Zdenek Rykr (26 October 1900 – 15 January 1940) was a Czech painter, illustrator, journalist and theatre designer.

==Life==
Zdenek Rykr was born in the Chotěboř train station. When he was seven his family moved to Kolín, where his father, a railway inspector, had been transferred. This is where he spent his childhood and student years. After graduating from the grammar school he was not accepted to the Academy of Fine Arts in Prague, and so he chose to study Art History and Classical archaeology at the faculty of philosophy, where he completed a doctorate in 1924. Despite the knowledge he accumulated during his studies, his artistic abilities were self-taught. At the beginning his artwork is mostly paintings, and subsequently evolves into graphic design.

==Work==
In 1925, Rykr illustrated Emil Vachek's Bidýlko, and from 1925 to 1927 he was a theatre designer at the National Theatre (Prague). In parallel, he worked as a graphic designer for advertising, for example for the Bata company. His designs for the Maršner chocolate company, for which he created the blue Orion star for the Kofila chocolate wrapper, are still famous today. He also created designs for the Kolín oil refinery, Kulík coffee, Čedok and Škoda Auto.

His art gradually strayed from the realism of his early paintings, and from the 1930s he focused on the creation of assemblages and collages, which foreshadowed the styles of the 1960s. He got inspired by his numerous travels across the globe, and was strongly influenced by Surrealism and Oriental Calligraphy.

In the 1920s, he also worked as a journalist, contributed to the creation of the satiric magazine Trh, authored pamphlets, and in 1930–1931, edited the magazine Domov a svět. His pointed criticism and controversial opinions made him an unpopular figure in the 1920s and 30s. He is associated with the Devětsil generation of avant-garde artists rather as an outsider or lone wolf. He tried on many styles, which he quickly discarded as worthless. His generation saw him as a disjointed eclectic or as the dark conscience of the avant-garde.

At first, he exhibited as a guest with the Tvrdošíjní group of painters, and later had several solo shows and even exhibited his work at the Société des Artistes Indépendants Salon des indépendants in Paris, where unlike in his native country it was a great success.

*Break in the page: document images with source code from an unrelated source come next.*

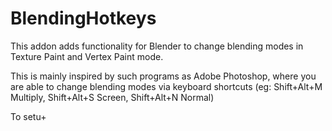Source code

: # BlendingHotkeys
This addon adds functionality for Blender to change blending modes in Texture Paint and Vertex Paint mode.

This is mainly inspired by such programs as Adobe Photoshop, where you are able to change blending modes via keyboard shortcuts (eg: Shift+Alt+M Multiply, Shift+Alt+S Screen, Shift+Alt+N Normal)

To setu+ 

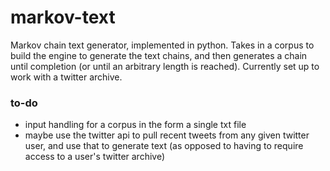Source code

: # markov-text

Markov chain text generator, implemented in python. Takes in a corpus to build the engine to generate the text chains, and then generates a chain until completion (or until an arbitrary length is reached).
Currently set up to work with a twitter archive.

### to-do
 - input handling for a corpus in the form a single txt file
 - maybe use the twitter api to pull recent tweets from any given twitter user, and use that to generate text (as opposed to having to require access to a user's twitter archive)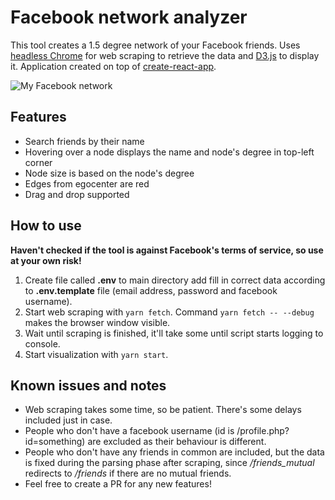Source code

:# Facebook network analyzer
This tool creates a 1.5 degree network of your Facebook friends.
Uses [headless Chrome](https://github.com/GoogleChrome/puppeteer) for web scraping to retrieve the data and [D3.js](https://d3js.org/) to display it. Application created on top of [create-react-app](https://github.com/facebookincubator/create-react-app).

![My Facebook network](https://raw.githubusercontent.com/marinp1/fb-network-analyser/master/images/network.png "My Facebook Network")

## Features
* Search friends by their name
* Hovering over a node displays the name and node's degree in top-left corner
* Node size is based on the node's degree
* Edges from egocenter are red
* Drag and drop supported

## How to use

**Haven't checked if the tool is against Facebook's terms of service, so use at your own risk!**

1. Create file called **.env** to main directory add fill in correct data according to **.env.template** file (email address, password and facebook username).
2. Start web scraping with `yarn fetch`. Command `yarn fetch -- --debug` makes the browser window visible.
3. Wait until scraping is finished, it'll take some until script starts logging to console.
4. Start visualization with `yarn start`.

## Known issues and notes
* Web scraping takes some time, so be patient. There's some delays included just in case.
* People who don't have a facebook username (id is /profile.php?id=something) are excluded as their behaviour is different.
* People who don't have any friends in common are included, but the data is fixed during the parsing phase after scraping, since */friends_mutual* redirects to */friends* if there are no mutual friends.
* Feel free to create a PR for any new features!
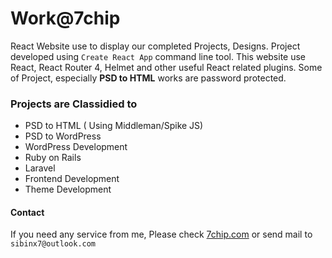 # Work@7chip 

React Website use to display our completed Projects, Designs. Project developed using `Create React App` command line tool.
This website use React, React Router 4, Helmet and other useful React related plugins. Some of Project, especially 
**PSD to HTML** works are password protected.


### Projects are Classidied to 

- PSD to HTML ( Using Middleman/Spike JS)
- PSD to WordPress 
- WordPress Development 
- Ruby on Rails 
- Laravel 
- Frontend Development 
- Theme Development 



#### Contact 

If you need any service from me, Please check [7chip.com](http://www.7chip.com) or send mail to `sibinx7@outlook.com`



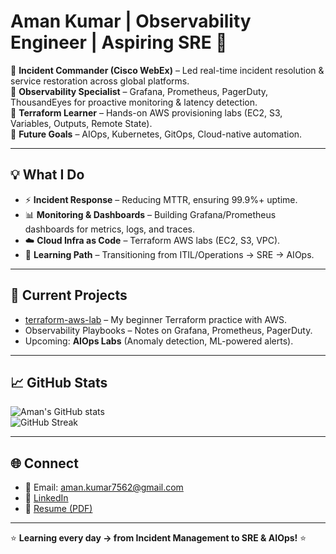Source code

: # Aman Kumar | Observability Engineer | Aspiring SRE 🚀  

🔹 **Incident Commander (Cisco WebEx)** – Led real-time incident resolution & service restoration across global platforms.  
🔹 **Observability Specialist** – Grafana, Prometheus, PagerDuty, ThousandEyes for proactive monitoring & latency detection.  
🔹 **Terraform Learner** – Hands-on AWS provisioning labs (EC2, S3, Variables, Outputs, Remote State).  
🔹 **Future Goals** – AIOps, Kubernetes, GitOps, Cloud-native automation.  

---

## 💡 What I Do
- ⚡ **Incident Response** – Reducing MTTR, ensuring 99.9%+ uptime.  
- 📊 **Monitoring & Dashboards** – Building Grafana/Prometheus dashboards for metrics, logs, and traces.  
- ☁️ **Cloud Infra as Code** – Terraform AWS labs (EC2, S3, VPC).  
- 🔮 **Learning Path** – Transitioning from ITIL/Operations → SRE → AIOps.  

---

## 🔭 Current Projects
- [terraform-aws-lab](https://github.com/aman-kumar7562/terraform-aws-lab) – My beginner Terraform practice with AWS.  
- Observability Playbooks – Notes on Grafana, Prometheus, PagerDuty.  
- Upcoming: **AIOps Labs** (Anomaly detection, ML-powered alerts).  

---

## 📈 GitHub Stats
![Aman's GitHub stats](https://github-readme-stats.vercel.app/api?username=aman-kumar7562&show_icons=true&theme=tokyonight)  
![GitHub Streak](https://github-readme-streak-stats.herokuapp.com/?user=aman-kumar7562&theme=tokyonight)  

---

## 🌐 Connect
- 📧 Email: aman.kumar7562@gmail.com  
- 🔗 [LinkedIn]([https://www.linkedin.com/in/aman-kumar-observability](https://www.linkedin.com/in/amankumar7562/))  
- 📄 [Resume (PDF)]([link-to-your-resume](https://github.com/aman-kumar7562/resume-cover-letter/blob/main/Aman%20Kumar%20-%20Observability%20Engineer%20_%20Incident%20Commander.pdf))  

---
⭐ **Learning every day → from Incident Management to SRE & AIOps!** ⭐
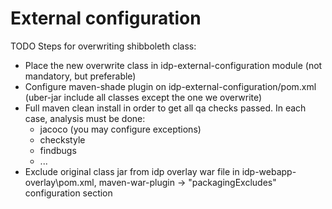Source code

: # External configuration

TODO Steps for overwriting shibboleth class:
- Place the new  overwrite class in idp-external-configuration module (not mandatory, but preferable)
- Configure maven-shade plugin on idp-external-configuration/pom.xml (uber-jar include all classes except the one we overwrite)
- Full maven clean install in order to get all qa checks passed. In each case, analysis must be done: 
  * jacoco (you may configure exceptions)
  * checkstyle
  * findbugs
  * ...
- Exclude original class jar from idp overlay war file in idp-webapp-overlay\pom.xml, maven-war-plugin -> "packagingExcludes" configuration section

To avoid the Gestapo he took his own life by throwing himself under a train in the Barrandov section of Prague on 15 January 1940.

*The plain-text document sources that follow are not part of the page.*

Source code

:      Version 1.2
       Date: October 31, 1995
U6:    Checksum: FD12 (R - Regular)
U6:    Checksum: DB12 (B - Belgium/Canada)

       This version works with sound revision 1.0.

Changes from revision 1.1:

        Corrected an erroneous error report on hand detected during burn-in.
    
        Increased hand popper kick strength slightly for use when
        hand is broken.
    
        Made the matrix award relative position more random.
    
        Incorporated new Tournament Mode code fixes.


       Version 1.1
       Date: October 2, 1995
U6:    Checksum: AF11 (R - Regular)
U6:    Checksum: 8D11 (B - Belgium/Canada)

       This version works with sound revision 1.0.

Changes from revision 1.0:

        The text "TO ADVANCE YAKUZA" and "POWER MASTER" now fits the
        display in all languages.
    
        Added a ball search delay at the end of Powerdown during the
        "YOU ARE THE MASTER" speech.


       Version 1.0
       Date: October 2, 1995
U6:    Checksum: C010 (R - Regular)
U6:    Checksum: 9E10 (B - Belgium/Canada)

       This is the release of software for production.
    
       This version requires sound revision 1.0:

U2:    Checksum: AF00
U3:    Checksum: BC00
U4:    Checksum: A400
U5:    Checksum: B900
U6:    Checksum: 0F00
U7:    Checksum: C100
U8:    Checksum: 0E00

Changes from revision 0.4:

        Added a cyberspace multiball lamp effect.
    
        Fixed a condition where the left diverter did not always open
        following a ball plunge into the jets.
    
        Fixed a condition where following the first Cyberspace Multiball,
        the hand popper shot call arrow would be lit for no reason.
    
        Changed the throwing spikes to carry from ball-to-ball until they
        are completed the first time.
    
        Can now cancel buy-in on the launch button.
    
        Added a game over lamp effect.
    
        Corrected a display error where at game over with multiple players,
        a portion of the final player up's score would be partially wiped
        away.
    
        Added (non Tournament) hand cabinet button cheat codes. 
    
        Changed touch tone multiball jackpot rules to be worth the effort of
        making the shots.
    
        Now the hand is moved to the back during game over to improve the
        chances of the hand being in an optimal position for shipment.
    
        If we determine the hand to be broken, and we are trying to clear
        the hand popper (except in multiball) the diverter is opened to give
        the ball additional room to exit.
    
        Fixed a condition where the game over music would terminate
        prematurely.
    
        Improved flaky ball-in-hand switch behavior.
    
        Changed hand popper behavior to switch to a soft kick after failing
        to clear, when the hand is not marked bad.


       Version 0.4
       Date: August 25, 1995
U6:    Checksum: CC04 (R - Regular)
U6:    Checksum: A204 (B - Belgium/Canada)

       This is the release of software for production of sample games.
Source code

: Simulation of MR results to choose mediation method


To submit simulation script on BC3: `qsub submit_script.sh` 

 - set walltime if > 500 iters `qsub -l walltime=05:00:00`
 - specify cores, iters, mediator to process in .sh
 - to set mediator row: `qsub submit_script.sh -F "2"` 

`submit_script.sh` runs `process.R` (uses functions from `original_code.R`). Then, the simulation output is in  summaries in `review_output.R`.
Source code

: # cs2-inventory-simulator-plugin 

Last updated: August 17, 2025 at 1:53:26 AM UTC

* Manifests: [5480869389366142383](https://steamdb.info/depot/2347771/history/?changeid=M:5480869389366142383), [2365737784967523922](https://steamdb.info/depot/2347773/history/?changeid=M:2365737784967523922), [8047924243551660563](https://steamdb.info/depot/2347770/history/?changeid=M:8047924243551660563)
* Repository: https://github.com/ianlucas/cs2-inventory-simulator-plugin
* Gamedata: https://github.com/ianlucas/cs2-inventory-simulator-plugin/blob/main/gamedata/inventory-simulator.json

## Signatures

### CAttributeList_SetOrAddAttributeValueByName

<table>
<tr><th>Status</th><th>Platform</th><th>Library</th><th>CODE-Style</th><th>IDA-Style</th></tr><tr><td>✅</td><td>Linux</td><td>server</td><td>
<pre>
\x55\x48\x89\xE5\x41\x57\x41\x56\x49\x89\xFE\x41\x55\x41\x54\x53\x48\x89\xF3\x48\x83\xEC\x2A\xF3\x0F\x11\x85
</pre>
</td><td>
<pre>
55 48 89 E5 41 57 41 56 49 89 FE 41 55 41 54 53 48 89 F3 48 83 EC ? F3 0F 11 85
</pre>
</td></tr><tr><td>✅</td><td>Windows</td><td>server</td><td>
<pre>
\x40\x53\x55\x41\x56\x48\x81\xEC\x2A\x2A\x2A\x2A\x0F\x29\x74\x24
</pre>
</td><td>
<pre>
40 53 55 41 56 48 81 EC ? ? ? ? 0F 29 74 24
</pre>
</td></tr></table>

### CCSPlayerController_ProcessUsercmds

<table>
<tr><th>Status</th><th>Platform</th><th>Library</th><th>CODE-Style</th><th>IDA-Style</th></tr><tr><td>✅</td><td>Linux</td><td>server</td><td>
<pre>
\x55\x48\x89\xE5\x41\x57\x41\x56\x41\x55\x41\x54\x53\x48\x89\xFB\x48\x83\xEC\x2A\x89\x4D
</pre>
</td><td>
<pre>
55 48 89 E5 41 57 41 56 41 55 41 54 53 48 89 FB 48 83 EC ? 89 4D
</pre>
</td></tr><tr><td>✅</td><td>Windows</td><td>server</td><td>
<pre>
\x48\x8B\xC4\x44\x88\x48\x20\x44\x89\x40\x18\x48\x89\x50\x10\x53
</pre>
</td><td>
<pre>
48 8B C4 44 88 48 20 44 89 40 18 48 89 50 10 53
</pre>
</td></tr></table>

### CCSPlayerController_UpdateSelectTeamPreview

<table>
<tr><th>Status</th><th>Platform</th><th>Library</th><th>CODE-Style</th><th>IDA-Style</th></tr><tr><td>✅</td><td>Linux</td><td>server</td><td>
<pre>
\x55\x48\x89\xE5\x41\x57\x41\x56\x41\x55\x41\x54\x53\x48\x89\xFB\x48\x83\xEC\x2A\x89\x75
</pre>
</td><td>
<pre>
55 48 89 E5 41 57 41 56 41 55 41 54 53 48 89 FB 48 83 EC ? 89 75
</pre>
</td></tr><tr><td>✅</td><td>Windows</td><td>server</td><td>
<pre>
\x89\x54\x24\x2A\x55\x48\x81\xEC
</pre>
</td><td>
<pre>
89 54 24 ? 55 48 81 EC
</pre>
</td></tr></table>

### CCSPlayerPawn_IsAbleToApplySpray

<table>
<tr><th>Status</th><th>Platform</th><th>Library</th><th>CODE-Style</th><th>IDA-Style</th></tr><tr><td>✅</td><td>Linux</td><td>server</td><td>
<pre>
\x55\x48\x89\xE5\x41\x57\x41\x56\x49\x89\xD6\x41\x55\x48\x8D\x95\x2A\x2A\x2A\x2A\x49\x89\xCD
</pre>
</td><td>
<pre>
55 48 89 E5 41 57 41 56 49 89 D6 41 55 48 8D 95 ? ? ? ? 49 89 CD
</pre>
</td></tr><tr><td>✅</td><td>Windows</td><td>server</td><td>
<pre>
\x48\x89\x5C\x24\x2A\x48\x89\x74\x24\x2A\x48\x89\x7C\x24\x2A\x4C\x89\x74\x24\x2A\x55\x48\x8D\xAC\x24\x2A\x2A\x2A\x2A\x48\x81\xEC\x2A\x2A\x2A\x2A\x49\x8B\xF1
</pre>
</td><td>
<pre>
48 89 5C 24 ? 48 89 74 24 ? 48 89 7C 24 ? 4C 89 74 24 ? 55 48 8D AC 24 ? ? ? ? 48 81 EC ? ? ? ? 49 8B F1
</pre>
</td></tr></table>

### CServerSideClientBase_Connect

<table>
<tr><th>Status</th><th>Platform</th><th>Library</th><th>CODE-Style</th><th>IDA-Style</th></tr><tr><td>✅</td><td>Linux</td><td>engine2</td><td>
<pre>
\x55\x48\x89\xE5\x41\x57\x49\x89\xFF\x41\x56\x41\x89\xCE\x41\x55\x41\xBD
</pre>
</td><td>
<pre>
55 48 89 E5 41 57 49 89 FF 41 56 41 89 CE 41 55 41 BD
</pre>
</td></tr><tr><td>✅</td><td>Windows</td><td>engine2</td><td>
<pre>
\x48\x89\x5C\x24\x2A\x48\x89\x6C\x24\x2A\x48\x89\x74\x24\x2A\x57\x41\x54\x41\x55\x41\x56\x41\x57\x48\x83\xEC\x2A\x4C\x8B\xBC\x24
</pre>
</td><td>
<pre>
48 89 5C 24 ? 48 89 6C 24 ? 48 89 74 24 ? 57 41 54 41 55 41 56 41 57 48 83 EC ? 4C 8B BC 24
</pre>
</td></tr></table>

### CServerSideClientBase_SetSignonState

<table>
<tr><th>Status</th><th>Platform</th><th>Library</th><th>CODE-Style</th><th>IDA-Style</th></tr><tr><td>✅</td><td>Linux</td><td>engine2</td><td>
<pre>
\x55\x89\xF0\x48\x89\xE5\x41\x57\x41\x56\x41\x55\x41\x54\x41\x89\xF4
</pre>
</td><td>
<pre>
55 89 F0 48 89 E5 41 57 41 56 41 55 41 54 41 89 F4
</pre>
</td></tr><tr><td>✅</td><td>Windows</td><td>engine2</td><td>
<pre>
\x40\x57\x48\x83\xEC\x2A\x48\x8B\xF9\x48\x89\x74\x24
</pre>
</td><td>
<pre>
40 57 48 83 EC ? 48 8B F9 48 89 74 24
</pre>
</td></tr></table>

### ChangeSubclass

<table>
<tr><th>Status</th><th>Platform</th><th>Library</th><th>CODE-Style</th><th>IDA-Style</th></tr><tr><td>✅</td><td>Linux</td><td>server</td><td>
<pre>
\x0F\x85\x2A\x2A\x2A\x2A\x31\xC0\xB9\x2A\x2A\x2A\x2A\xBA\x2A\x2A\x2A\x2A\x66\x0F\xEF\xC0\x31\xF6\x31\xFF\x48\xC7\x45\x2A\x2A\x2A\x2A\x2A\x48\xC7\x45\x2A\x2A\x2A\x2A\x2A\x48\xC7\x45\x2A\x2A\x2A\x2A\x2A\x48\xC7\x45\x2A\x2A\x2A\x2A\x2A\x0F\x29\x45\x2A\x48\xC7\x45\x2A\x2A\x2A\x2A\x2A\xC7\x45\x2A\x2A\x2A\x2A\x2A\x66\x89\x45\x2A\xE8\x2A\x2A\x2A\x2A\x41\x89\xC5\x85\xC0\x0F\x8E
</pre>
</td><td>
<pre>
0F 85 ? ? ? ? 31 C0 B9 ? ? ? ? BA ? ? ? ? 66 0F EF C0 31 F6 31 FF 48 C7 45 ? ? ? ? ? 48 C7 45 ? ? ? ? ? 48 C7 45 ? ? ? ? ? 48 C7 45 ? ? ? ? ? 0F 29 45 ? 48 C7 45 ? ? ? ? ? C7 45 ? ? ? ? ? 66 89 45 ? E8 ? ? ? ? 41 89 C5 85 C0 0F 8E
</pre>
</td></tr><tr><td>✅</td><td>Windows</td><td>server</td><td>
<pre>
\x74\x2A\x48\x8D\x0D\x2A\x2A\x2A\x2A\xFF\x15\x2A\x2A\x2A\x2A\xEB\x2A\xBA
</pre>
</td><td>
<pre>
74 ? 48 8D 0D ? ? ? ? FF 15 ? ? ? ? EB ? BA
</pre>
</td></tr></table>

His wife, Milada Součková (1898–1983) was a Czech writer, literary historian, and diplomat, known for introducing Modernist techniques to Czech literature.

==Bibliography==
1. LAHODA, Vojtěch. Zdenek Rykr 1900-1940. Praha : Galerie hlavního města Prahy, 2000. 377 s. ISBN 80-7010-077-X (in Czech).
2. URBAN, Jiří. Zdenek Rykr : Výběr z malířského díla. Roudnice nad Labem : Galerie Roudnice nad Labem, 1983. 24 s.